Optional high compression: Red (cast iron) or "as cast" (unpainted) aluminum and was painted red. Information from: http://www.ply33.com/Backmatter/EngineColor
#12
General Discussion / Re: Silver Dome Head Paint
January 30, 2014, 12:24:50 PM
Ted,

I used a silver automotive engine spray paint I purchased at Autozone. I do not know how close to original it is but I think it turned out fine. The paint is holding up very well and cleans easily. They only had a couple of silver options so I just picked one. In my opinion anything is a improvement over the way it looked before.
#13
No hard feelings on my end! Since I was not around 82 years ago when she first rolled off the line (I'm 47) I use these forums for advice and guidance from the world of knowledge beyond my own.
I was not on hand when the car was pulled from the barn so I can only go by what I've been told or have learned on various forums.
Some items may not be exact matches to the original. For example as my wife says her father said if the wheels were ever painted the original "baby puke yellow" he would come back from the grave and take the car back with him!
I do have the original build card from Chrysler. All numbers match. The Carb was good for many conversations on the Antique Auto Club Forum. Some for the fact that it is original and some against. I do know from photos on web that it appears to be correct in my opinion and better then that it absolutely works flawless. It took some time to find the original silencer/air cleaner. I do not typically drive with this as the K&N is far superior to the original.
I do doubt the headlights are original but do feel they represent fairly close to original and they work well. I will not chrome the light bar, dollars and my own taste decided this. The hub caps are not original. The caps on the car were purchased in PA years ago. My guess is the originals were used for target practice on the farm years ago!
I have no idea if the radiator cap is original. Every picture I have shows this cap as well as examples on the web. It could be your seeing the cap in a bit of a raised stance because it's not seated entirely. I will check this.
As time rolls on and my son receives this car someday we will continue to get her as close to original as possible.
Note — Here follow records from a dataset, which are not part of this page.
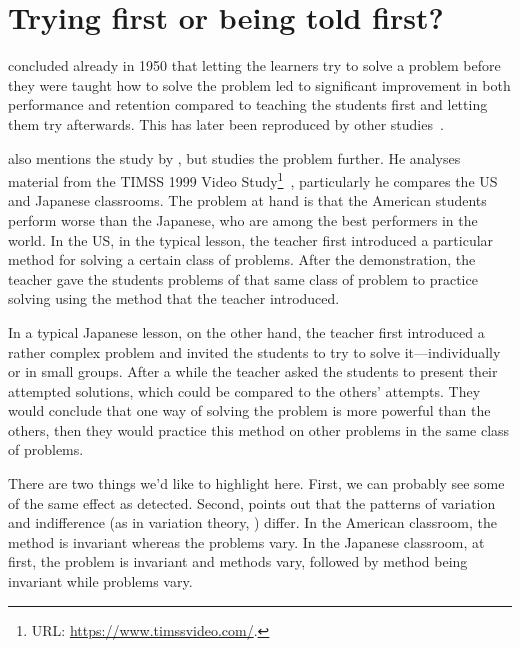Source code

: \section{Trying first or being told first?}

\Textcite{Szekely1950} concluded already in 1950 that letting the learners try 
to solve a problem before they were taught how to solve the problem led to 
significant improvement in both performance and retention compared to teaching 
the students first and letting them try afterwards.
This has later been reproduced by other 
studies~\parencites{NecessaryConditionsOfLearning}[see 
\eg][]{BransfordSchwartz1999}.

\Textcite{NecessaryConditionsOfLearning} also mentions the study by 
\citeauthor{Szekely1950}, but studies the problem further.
He analyses material from the TIMSS 1999 Video Study\footnote{%
  URL: \url{https://www.timssvideo.com/}.
}~\parencite[see \eg][]{ClosingTeachingGap}, particularly he compares the US 
and Japanese classrooms.
The problem at hand is that the American students perform worse than the 
Japanese, who are among the best performers in the world.
In the US, in the typical lesson, the teacher first introduced a particular 
method for solving a certain class of problems.
After the demonstration, the teacher gave the students problems of that same 
class of problem to practice solving using the method that the teacher 
introduced.

In a typical Japanese lesson, on the other hand, the teacher first introduced a 
rather complex problem and invited the students to try to solve 
it---individually or in small groups.
After a while the teacher asked the students to present their attempted 
solutions, which could be compared to the others' attempts.
They would conclude that one way of solving the problem is more powerful than 
the others, then they would practice this method on other problems in the same 
class of problems.

There are two things we'd like to highlight here.
First, we can probably see some of the same effect as \textcite{Szekely1950} 
detected.
Second, \textcite{NecessaryConditionsOfLearning} points out that the patterns 
of variation and indifference (as in variation theory, \cite[see 
\eg][Ch.~2]{NecessaryConditionsOfLearning}) differ.
In the American classroom, the method is invariant whereas the problems vary.
In the Japanese classroom, at first, the problem is invariant and methods vary, 
followed by method being invariant while problems vary.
Every bit of work has done by the family from the body to the mechanics. I will adjust the wire loom as you recommended. I needed something to do this weekend anyway.
Again, I enjoy the discussions and feedback these forums provide and take it all as constructive criticism.
#14
She has the original Carter 1bbl updraft. In the picture I have a K&N filter which I prefer since we live in the desert and have lots of fine dust. I do have the original air silencer / air cleaner (HUGE) but prefer the K&N. I will include a before pic of the motor before I did the tear down and rebuild.
#15
General Discussion / Re: 8 Volt (contd)
January 28, 2014, 10:19:46 AM
New to this forum but for what its worth I have ran an 8 volt (tractor supply) battery in my 31 PA with no modifications since the day I first started her after the restoration. Never a fail to fire or any other problems. I do occasionally plug in an 8 volt battery minder, once a month for 24hrs for maintenance. All 6 volt systems operate perfect, horn, lights, etc. I prefer the peace of mind knowing I get a clean fire every time I hit the starter and she fires right up! I did notice on a recent trip to the $200 store or as my wife calls it, Costco here in AZ that they had a pallet of 8 volt batteries in the service area.